**Exercise directions**
Compute the number of lines in the following data that include the word "destroy", and output that number alone.

Start of Source material

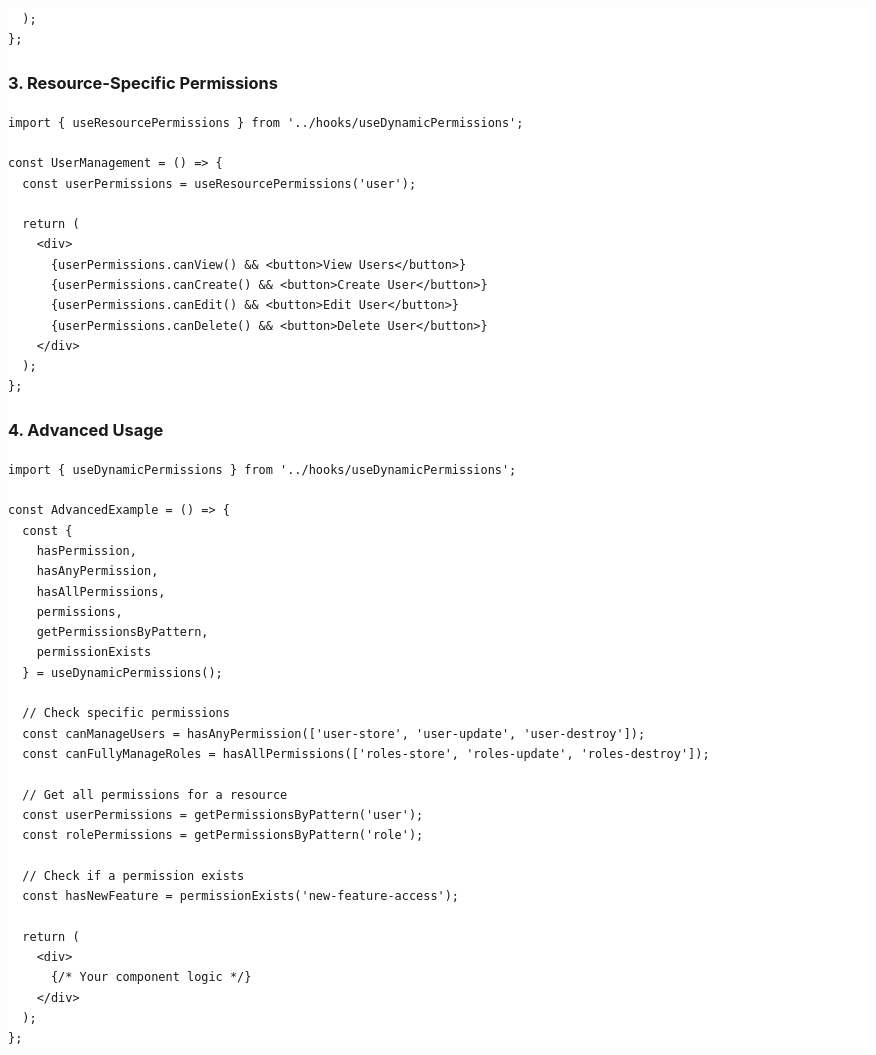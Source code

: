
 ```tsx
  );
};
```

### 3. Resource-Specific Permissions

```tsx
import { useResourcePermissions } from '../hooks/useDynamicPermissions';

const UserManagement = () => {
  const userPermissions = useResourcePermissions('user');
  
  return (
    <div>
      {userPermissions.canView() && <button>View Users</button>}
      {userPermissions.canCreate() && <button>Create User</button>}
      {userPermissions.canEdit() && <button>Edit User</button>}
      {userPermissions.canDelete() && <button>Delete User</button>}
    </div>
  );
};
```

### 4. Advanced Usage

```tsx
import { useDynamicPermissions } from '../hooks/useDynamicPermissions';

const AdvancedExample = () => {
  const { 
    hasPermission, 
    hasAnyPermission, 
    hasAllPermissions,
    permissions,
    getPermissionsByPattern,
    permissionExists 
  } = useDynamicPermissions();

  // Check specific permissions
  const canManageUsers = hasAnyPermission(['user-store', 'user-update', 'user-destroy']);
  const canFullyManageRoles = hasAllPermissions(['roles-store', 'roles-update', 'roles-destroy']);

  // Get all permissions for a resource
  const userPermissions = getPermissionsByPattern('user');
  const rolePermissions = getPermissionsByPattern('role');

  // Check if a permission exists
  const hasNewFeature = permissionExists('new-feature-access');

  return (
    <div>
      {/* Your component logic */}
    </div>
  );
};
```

End of Source material

**Reply to the task**
2